**Exercise goal**: Look below for the line containing "US-221 | IG3 |"; from there, print each line exactly up to and including the line containing "D006 | IG3 |", and stop.
--------
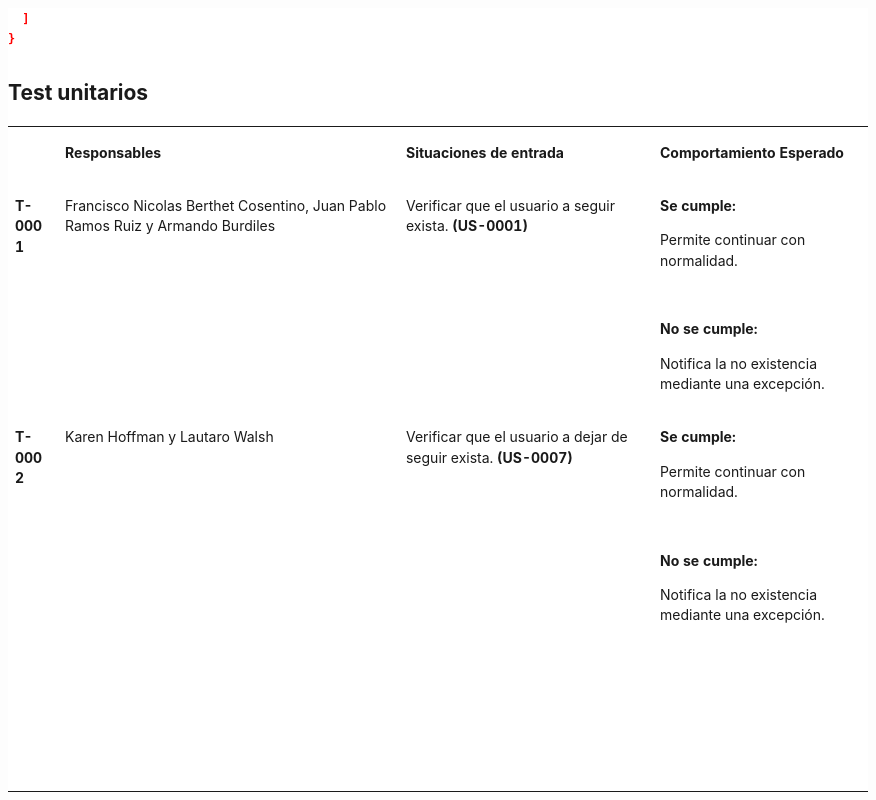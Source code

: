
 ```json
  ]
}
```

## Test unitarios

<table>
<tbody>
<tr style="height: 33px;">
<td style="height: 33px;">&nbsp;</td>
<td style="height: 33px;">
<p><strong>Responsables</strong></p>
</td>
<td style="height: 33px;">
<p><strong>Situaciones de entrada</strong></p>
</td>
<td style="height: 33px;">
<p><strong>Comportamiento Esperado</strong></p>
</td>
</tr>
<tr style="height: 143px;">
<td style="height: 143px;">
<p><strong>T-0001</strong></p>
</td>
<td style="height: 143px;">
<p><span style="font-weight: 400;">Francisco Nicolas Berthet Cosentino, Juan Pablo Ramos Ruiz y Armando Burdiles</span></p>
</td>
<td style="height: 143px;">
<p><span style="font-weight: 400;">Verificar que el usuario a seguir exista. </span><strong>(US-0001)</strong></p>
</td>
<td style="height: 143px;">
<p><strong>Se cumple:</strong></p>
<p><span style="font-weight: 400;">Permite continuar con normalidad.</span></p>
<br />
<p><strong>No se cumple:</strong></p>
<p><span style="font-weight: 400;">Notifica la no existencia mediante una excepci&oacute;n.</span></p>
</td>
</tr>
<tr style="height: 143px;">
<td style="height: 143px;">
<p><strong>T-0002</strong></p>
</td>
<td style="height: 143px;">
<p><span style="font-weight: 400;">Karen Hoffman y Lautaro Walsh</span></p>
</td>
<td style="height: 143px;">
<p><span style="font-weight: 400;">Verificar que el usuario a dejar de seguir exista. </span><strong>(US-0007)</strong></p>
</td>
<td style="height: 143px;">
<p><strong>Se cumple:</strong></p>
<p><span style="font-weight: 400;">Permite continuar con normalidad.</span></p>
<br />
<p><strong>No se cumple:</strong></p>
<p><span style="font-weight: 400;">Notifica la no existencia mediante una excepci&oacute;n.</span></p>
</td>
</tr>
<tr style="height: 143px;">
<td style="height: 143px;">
--------
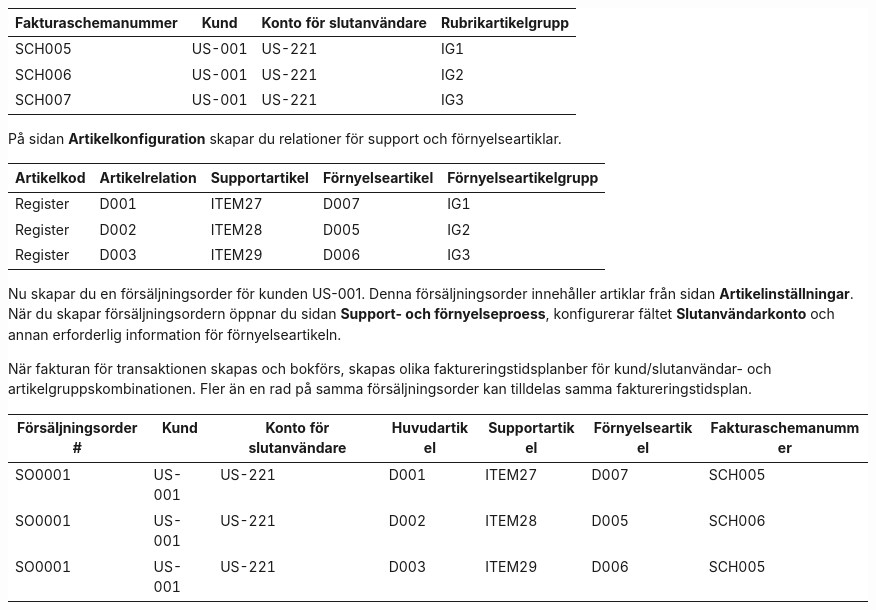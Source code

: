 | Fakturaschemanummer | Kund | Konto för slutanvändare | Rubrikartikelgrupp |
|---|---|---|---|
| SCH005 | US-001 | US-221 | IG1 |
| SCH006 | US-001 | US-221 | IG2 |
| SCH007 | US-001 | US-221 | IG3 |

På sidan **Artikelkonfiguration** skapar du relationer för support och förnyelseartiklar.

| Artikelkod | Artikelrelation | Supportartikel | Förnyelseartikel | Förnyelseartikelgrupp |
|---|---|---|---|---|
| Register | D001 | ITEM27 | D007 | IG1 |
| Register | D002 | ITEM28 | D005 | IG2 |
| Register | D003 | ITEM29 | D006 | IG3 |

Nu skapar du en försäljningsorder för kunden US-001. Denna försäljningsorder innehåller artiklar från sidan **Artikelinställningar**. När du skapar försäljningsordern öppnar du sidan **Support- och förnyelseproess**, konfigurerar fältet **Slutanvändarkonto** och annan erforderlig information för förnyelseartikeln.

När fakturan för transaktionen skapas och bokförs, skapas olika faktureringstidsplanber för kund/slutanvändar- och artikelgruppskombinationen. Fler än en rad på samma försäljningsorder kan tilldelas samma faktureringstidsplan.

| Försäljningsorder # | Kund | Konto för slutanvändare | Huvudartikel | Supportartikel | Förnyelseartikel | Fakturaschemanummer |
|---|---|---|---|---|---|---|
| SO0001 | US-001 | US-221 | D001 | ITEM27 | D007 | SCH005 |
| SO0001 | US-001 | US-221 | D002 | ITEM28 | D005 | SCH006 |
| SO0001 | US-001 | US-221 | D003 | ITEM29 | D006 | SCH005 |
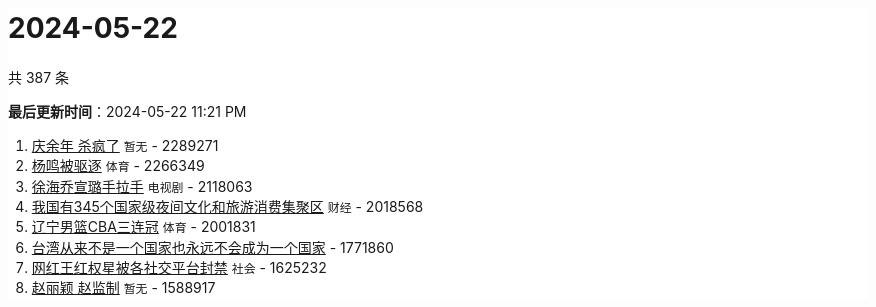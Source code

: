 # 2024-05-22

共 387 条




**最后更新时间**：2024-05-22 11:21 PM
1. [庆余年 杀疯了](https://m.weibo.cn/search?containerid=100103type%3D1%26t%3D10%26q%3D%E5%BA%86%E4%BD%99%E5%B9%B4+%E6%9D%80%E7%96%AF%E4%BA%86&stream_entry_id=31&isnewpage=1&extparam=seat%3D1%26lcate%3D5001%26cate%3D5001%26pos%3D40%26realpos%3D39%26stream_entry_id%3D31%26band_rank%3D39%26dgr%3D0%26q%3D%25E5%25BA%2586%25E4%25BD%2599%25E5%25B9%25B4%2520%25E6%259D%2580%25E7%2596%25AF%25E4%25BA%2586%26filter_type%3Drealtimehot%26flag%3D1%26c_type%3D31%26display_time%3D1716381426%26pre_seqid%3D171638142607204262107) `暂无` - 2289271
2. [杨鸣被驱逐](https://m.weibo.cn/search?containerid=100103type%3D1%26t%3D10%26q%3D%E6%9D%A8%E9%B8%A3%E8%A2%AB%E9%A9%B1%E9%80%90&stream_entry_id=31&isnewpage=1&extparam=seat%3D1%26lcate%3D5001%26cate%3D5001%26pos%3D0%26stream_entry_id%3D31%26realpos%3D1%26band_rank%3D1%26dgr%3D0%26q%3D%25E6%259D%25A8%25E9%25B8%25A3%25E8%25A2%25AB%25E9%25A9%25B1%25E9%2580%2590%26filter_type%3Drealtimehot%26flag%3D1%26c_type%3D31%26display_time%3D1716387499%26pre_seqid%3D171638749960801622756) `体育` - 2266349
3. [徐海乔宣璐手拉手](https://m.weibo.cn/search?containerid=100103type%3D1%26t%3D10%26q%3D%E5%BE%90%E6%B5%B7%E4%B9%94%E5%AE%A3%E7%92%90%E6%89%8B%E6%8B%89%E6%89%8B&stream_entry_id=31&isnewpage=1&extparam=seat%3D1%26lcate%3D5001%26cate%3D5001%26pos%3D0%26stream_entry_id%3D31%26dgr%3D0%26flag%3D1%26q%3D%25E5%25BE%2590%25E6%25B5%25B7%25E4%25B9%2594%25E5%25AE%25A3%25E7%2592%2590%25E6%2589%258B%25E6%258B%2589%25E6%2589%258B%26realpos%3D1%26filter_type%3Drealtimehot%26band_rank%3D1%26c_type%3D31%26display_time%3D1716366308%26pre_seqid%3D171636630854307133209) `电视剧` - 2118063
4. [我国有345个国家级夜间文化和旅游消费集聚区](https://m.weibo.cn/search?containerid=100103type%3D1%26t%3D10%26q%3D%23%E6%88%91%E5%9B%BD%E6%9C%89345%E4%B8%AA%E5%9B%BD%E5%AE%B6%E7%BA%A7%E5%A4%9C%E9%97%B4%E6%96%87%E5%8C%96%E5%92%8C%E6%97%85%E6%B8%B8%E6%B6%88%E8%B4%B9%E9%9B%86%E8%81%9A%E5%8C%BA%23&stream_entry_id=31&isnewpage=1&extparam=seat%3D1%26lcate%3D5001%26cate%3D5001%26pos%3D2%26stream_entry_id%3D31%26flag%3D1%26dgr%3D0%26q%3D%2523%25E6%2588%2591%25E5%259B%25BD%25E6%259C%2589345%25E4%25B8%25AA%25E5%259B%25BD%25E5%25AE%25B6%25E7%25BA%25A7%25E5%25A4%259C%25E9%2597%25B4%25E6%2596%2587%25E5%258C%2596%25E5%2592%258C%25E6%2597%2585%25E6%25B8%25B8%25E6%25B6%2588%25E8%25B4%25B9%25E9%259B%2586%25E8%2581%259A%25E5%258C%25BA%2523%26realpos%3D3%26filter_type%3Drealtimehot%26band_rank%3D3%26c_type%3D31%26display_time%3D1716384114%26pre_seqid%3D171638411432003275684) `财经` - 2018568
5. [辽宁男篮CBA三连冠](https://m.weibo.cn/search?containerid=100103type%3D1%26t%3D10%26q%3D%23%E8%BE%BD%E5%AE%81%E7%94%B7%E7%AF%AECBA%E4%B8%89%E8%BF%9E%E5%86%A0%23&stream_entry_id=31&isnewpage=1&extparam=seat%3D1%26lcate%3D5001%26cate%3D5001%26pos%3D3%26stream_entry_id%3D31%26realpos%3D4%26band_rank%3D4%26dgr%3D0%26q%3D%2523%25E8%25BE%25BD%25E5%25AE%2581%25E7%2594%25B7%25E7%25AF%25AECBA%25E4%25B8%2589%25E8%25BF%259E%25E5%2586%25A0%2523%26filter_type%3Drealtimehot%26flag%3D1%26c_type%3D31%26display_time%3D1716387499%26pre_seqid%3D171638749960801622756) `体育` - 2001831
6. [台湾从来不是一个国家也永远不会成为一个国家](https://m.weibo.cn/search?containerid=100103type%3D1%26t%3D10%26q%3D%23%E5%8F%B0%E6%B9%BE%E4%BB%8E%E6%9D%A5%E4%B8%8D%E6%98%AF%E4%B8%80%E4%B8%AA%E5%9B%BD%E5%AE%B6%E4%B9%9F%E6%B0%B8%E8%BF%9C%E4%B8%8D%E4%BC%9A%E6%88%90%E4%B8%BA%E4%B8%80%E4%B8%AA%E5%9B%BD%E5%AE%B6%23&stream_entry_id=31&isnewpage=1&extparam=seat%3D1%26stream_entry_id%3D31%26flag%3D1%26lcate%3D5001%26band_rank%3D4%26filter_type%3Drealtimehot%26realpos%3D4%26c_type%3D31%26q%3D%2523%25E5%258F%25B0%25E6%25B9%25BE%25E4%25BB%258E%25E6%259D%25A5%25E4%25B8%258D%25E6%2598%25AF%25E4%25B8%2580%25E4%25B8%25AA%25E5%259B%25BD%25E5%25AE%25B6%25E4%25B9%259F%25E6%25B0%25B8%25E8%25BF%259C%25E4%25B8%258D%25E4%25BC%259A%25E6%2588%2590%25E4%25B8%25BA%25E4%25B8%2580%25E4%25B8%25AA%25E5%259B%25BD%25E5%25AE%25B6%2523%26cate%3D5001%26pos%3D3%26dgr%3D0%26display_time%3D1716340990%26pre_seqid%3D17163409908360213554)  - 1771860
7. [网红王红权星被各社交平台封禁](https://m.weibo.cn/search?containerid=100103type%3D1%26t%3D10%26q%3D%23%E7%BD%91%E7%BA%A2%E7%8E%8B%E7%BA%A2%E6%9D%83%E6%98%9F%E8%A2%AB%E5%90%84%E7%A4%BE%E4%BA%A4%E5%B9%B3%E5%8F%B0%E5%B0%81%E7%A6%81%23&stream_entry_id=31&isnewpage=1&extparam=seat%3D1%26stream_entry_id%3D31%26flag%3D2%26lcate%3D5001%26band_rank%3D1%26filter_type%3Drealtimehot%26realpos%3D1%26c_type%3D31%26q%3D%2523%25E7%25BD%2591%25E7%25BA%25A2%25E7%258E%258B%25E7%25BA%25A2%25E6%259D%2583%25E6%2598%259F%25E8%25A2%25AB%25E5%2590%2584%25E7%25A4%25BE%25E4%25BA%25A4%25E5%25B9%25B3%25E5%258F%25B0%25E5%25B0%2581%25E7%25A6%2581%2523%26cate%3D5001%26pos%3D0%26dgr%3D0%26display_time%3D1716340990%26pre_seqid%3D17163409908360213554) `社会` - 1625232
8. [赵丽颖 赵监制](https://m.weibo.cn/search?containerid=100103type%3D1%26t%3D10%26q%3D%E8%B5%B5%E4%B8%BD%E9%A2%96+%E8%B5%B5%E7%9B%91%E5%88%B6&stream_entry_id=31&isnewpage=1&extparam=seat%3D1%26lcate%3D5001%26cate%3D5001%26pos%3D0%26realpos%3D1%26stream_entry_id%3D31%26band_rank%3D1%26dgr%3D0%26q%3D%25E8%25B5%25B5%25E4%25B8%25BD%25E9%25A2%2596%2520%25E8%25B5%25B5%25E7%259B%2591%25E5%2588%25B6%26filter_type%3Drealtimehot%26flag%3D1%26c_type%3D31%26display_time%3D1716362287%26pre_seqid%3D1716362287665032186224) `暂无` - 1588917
--------
**Final answer**:
| SCH007 | US-001 | US-221 | IG3 |

På sidan **Artikelkonfiguration** skapar du relationer för support och förnyelseartiklar.

| Artikelkod | Artikelrelation | Supportartikel | Förnyelseartikel | Förnyelseartikelgrupp |
|---|---|---|---|---|
| Register | D001 | ITEM27 | D007 | IG1 |
| Register | D002 | ITEM28 | D005 | IG2 |
| Register | D003 | ITEM29 | D006 | IG3 |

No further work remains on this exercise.